The Tubulin-iiH5 Structure

(A) Overview of the complex crystallized.

(B) Tubulin-iiH5 forms a helical assembly of six complexes per turn in the crystal.

(C) Electrostatic potential surface of tubulin, with bound iiH5 shown as a cartoon model.

(D) Electrostatic potential surface of iiH5, with the α-tubulin elements that interact with iiH5 shown in magenta.

(E) Sequence of iiH5. See Figure 2E for color code explanations.

(F) Comparison of the tubulin-binding modes of iE5 and iiH5 αReps. The α subunit from tubulin-iiH5 has been superimposed to that from tubulin-iE5; only the latter is shown.

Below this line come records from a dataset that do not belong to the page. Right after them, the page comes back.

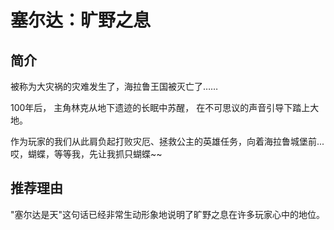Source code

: # 塞尔达：旷野之息

## 简介
被称为大灾祸的灾难发生了，海拉鲁王国被灭亡了……

100年后， 主角林克从地下遗迹的长眠中苏醒， 在不可思议的声音引导下踏上大地。

作为玩家的我们从此肩负起打败灾厄、拯救公主的英雄任务，向着海拉鲁城堡前...哎，蝴蝶，等等我，先让我抓只蝴蝶~~

## 推荐理由
"塞尔达是天"这句话已经非常生动形象地说明了旷野之息在许多玩家心中的地位。

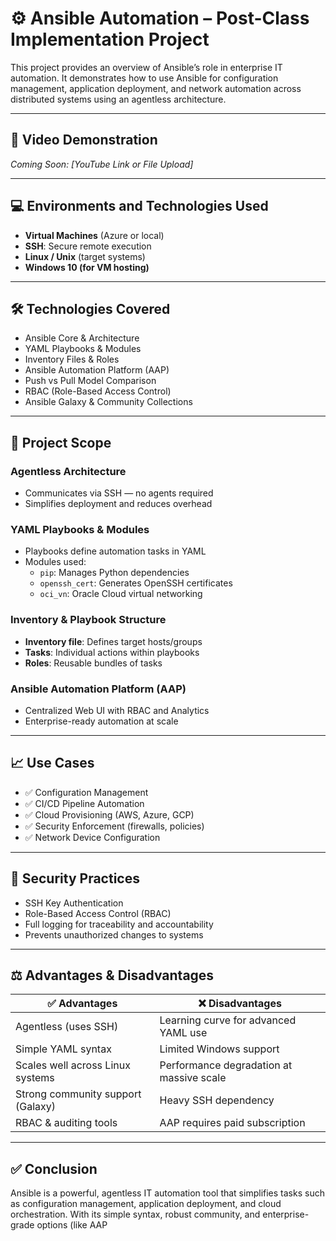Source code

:# ⚙️ Ansible Automation – Post-Class Implementation Project

This project provides an overview of Ansible’s role in enterprise IT automation. It demonstrates how to use Ansible for configuration management, application deployment, and network automation across distributed systems using an agentless architecture.

---

## 🎥 Video Demonstration  
*Coming Soon: [YouTube Link or File Upload]*

---

## 💻 Environments and Technologies Used
- **Virtual Machines** (Azure or local)
- **SSH**: Secure remote execution
- **Linux / Unix** (target systems)
- **Windows 10 (for VM hosting)**

---

## 🛠 Technologies Covered
- Ansible Core & Architecture
- YAML Playbooks & Modules
- Inventory Files & Roles
- Ansible Automation Platform (AAP)
- Push vs Pull Model Comparison
- RBAC (Role-Based Access Control)
- Ansible Galaxy & Community Collections

---

## 🔧 Project Scope

### Agentless Architecture
- Communicates via SSH — no agents required
- Simplifies deployment and reduces overhead

### YAML Playbooks & Modules
- Playbooks define automation tasks in YAML
- Modules used:  
  - `pip`: Manages Python dependencies  
  - `openssh_cert`: Generates OpenSSH certificates  
  - `oci_vn`: Oracle Cloud virtual networking

### Inventory & Playbook Structure
- **Inventory file**: Defines target hosts/groups
- **Tasks**: Individual actions within playbooks
- **Roles**: Reusable bundles of tasks

### Ansible Automation Platform (AAP)
- Centralized Web UI with RBAC and Analytics
- Enterprise-ready automation at scale

---

## 📈 Use Cases
- ✅ Configuration Management
- ✅ CI/CD Pipeline Automation
- ✅ Cloud Provisioning (AWS, Azure, GCP)
- ✅ Security Enforcement (firewalls, policies)
- ✅ Network Device Configuration

---

## 🔐 Security Practices
- SSH Key Authentication
- Role-Based Access Control (RBAC)
- Full logging for traceability and accountability
- Prevents unauthorized changes to systems

---

## ⚖️ Advantages & Disadvantages

| ✅ Advantages | ❌ Disadvantages |
|--------------|------------------|
| Agentless (uses SSH) | Learning curve for advanced YAML use |
| Simple YAML syntax | Limited Windows support |
| Scales well across Linux systems | Performance degradation at massive scale |
| Strong community support (Galaxy) | Heavy SSH dependency |
| RBAC & auditing tools | AAP requires paid subscription |

---

## ✅ Conclusion

Ansible is a powerful, agentless IT automation tool that simplifies tasks such as configuration management, application deployment, and cloud orchestration. With its simple syntax, robust community, and enterprise-grade options (like AAP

iE5, iiH5, and a Tandem Repeat αRep Stop Growth at the Microtubule (−) End

To discriminate between effects the αReps have on the growth of the two different microtubule ends, we imaged individual microtubules using a total internal reflection fluorescence microscopy (TIRFM) assay (Roostalu et al., 2015), in which dynamic microtubules grew in the presence of 15 μM tubulin from immobilized GMPCPP-microtubule “seeds”. In the absence of αReps, microtubule (+) and (−) ends elongated with speeds of ∼20 nm s−1 and 4 nm s−1, respectively (Figure 4). The addition of 1 μM of iE5 (Figures 4C and 4H) or of iiH5 (Figures 4E and 4I) substantially reduced the (−) end growth speed, whereas the (+) end growth speed was unaffected. To test if this selective inhibitory effect of (−) end growth can be increased, we constructed a tandem repeat version of the iiH5 αRep (Figure S2), termed (iiH5)2, as it was done previously with a β-tubulin targeting DARPin (Pecqueur et al., 2012). We first verified using a turbidity assay that the inhibition of microtubule assembly by (iiH5)2 (Figure 1H) agrees with the formation of a 2:1 tubulin:(iiH5)2 complex (V.C. et al., unpublished data). TIRFM experiments then demonstrated that (iiH5)2 indeed inhibited (−) end growth more efficiently than the monomeric αReps (Figures 4F, 4G, and 4J). The microtubule (−) end growth was slowed down already in the presence of only 10 nM (iiH5)2 and completely blocked at 100 nM (iiH5)2. Strikingly, as in the case of the monovalent αReps, the growth of the (+) end remained unaffected up to 1 μM (iiH5)2. At 10 μM (iiH5)2, (+) end growth finally also stopped (i.e., at a concentration about two orders of magnitude higher than that needed to block (−) end growth).

Figure 4

The αReps Selectively Inhibit Microtubule (−) End Growth

(A–G) Representative TIRFM kymographs showing individual microtubules growing from surface-immobilized GMPCPP “seeds” in the absence (A) or presence of iE5 (B and C), iiH5 (D and E), and (iiH5)2 (F and G) αReps at the indicated concentrations. Experiments were performed at 30°C in presence of 15 μM CF640R-labeled tubulin. Scale bars, 6 μm (horizontal), 2 min (vertical).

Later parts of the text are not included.